BEGIN

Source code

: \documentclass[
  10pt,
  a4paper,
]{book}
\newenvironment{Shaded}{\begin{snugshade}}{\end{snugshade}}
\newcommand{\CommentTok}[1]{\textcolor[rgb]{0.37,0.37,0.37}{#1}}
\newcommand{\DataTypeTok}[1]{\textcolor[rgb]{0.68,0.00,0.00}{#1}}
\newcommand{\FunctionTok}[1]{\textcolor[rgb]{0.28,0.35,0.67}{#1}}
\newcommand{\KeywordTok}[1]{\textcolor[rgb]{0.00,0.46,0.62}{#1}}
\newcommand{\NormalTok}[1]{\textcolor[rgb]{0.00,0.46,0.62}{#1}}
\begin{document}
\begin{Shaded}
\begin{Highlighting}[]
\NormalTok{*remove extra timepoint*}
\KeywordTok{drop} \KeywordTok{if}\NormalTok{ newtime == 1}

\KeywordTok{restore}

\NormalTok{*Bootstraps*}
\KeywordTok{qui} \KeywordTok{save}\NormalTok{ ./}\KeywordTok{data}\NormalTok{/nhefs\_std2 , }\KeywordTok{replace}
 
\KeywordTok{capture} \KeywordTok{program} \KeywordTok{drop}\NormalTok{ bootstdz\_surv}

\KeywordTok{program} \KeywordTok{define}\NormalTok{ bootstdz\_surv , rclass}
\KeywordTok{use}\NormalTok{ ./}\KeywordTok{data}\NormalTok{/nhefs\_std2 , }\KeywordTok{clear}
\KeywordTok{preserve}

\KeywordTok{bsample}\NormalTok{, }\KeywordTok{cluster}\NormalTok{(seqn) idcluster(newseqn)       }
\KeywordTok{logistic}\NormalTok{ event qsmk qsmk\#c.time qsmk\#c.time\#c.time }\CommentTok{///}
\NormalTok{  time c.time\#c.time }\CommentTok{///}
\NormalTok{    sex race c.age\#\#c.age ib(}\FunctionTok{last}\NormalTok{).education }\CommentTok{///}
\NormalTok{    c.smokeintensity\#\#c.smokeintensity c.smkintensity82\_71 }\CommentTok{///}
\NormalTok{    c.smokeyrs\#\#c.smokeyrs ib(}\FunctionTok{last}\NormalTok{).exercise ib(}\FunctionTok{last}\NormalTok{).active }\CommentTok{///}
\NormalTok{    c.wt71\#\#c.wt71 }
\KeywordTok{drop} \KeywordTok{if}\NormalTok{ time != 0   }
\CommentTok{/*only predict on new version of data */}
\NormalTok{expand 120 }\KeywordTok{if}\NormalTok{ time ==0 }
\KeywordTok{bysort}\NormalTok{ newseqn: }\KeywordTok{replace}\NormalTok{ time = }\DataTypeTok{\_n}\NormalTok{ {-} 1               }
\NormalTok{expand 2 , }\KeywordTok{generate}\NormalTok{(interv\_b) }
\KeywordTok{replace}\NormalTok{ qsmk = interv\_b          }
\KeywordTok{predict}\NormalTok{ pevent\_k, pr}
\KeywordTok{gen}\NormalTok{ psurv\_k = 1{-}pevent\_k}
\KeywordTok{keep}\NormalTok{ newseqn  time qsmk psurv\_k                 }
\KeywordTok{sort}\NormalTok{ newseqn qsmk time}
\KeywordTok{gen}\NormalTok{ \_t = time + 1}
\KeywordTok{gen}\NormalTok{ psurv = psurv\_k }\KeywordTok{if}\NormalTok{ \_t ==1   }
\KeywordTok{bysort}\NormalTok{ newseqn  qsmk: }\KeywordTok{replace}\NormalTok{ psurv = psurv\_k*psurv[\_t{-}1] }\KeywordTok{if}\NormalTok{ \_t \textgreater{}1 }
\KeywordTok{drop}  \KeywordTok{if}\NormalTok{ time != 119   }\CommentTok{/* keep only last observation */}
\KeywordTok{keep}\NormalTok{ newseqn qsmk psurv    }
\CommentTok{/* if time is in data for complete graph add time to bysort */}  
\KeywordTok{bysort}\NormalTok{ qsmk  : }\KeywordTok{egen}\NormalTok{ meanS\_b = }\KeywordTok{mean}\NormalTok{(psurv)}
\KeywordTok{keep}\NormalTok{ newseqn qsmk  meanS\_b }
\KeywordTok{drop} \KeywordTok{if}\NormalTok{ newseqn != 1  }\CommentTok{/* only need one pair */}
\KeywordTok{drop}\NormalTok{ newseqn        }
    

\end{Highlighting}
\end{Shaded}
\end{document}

END

▸ **WHAT YOU NEED TO DO**
Repeat the data precisely, reproducing every entry.

▸ **SOLUTION TO THIS EXERCISE**
Source code

: \documentclass[
  10pt,
  a4paper,
]{book}
\newenvironment{Shaded}{\begin{snugshade}}{\end{snugshade}}
\newcommand{\CommentTok}[1]{\textcolor[rgb]{0.37,0.37,0.37}{#1}}
\newcommand{\DataTypeTok}[1]{\textcolor[rgb]{0.68,0.00,0.00}{#1}}
\newcommand{\FunctionTok}[1]{\textcolor[rgb]{0.28,0.35,0.67}{#1}}
\newcommand{\KeywordTok}[1]{\textcolor[rgb]{0.00,0.46,0.62}{#1}}
\newcommand{\NormalTok}[1]{\textcolor[rgb]{0.00,0.46,0.62}{#1}}
\begin{document}
\begin{Shaded}
\begin{Highlighting}[]
\NormalTok{*remove extra timepoint*}
\KeywordTok{drop} \KeywordTok{if}\NormalTok{ newtime == 1}

\KeywordTok{restore}

\NormalTok{*Bootstraps*}
\KeywordTok{qui} \KeywordTok{save}\NormalTok{ ./}\KeywordTok{data}\NormalTok{/nhefs\_std2 , }\KeywordTok{replace}
 
\KeywordTok{capture} \KeywordTok{program} \KeywordTok{drop}\NormalTok{ bootstdz\_surv}

\KeywordTok{program} \KeywordTok{define}\NormalTok{ bootstdz\_surv , rclass}
\KeywordTok{use}\NormalTok{ ./}\KeywordTok{data}\NormalTok{/nhefs\_std2 , }\KeywordTok{clear}
\KeywordTok{preserve}

\KeywordTok{bsample}\NormalTok{, }\KeywordTok{cluster}\NormalTok{(seqn) idcluster(newseqn)       }
\KeywordTok{logistic}\NormalTok{ event qsmk qsmk\#c.time qsmk\#c.time\#c.time }\CommentTok{///}
\NormalTok{  time c.time\#c.time }\CommentTok{///}
\NormalTok{    sex race c.age\#\#c.age ib(}\FunctionTok{last}\NormalTok{).education }\CommentTok{///}
\NormalTok{    c.smokeintensity\#\#c.smokeintensity c.smkintensity82\_71 }\CommentTok{///}
\NormalTok{    c.smokeyrs\#\#c.smokeyrs ib(}\FunctionTok{last}\NormalTok{).exercise ib(}\FunctionTok{last}\NormalTok{).active }\CommentTok{///}
\NormalTok{    c.wt71\#\#c.wt71 }
\KeywordTok{drop} \KeywordTok{if}\NormalTok{ time != 0   }
\CommentTok{/*only predict on new version of data */}
\NormalTok{expand 120 }\KeywordTok{if}\NormalTok{ time ==0 }
\KeywordTok{bysort}\NormalTok{ newseqn: }\KeywordTok{replace}\NormalTok{ time = }\DataTypeTok{\_n}\NormalTok{ {-} 1               }
\NormalTok{expand 2 , }\KeywordTok{generate}\NormalTok{(interv\_b) }
\KeywordTok{replace}\NormalTok{ qsmk = interv\_b          }
\KeywordTok{predict}\NormalTok{ pevent\_k, pr}
\KeywordTok{gen}\NormalTok{ psurv\_k = 1{-}pevent\_k}
\KeywordTok{keep}\NormalTok{ newseqn  time qsmk psurv\_k                 }
\KeywordTok{sort}\NormalTok{ newseqn qsmk time}
\KeywordTok{gen}\NormalTok{ \_t = time + 1}
\KeywordTok{gen}\NormalTok{ psurv = psurv\_k }\KeywordTok{if}\NormalTok{ \_t ==1   }
\KeywordTok{bysort}\NormalTok{ newseqn  qsmk: }\KeywordTok{replace}\NormalTok{ psurv = psurv\_k*psurv[\_t{-}1] }\KeywordTok{if}\NormalTok{ \_t \textgreater{}1 }
\KeywordTok{drop}  \KeywordTok{if}\NormalTok{ time != 119   }\CommentTok{/* keep only last observation */}
\KeywordTok{keep}\NormalTok{ newseqn qsmk psurv    }
\CommentTok{/* if time is in data for complete graph add time to bysort */}  
\KeywordTok{bysort}\NormalTok{ qsmk  : }\KeywordTok{egen}\NormalTok{ meanS\_b = }\KeywordTok{mean}\NormalTok{(psurv)}
\KeywordTok{keep}\NormalTok{ newseqn qsmk  meanS\_b }
\KeywordTok{drop} \KeywordTok{if}\NormalTok{ newseqn != 1  }\CommentTok{/* only need one pair */}
\KeywordTok{drop}\NormalTok{ newseqn        }
    

\end{Highlighting}
\end{Shaded}
\end{document}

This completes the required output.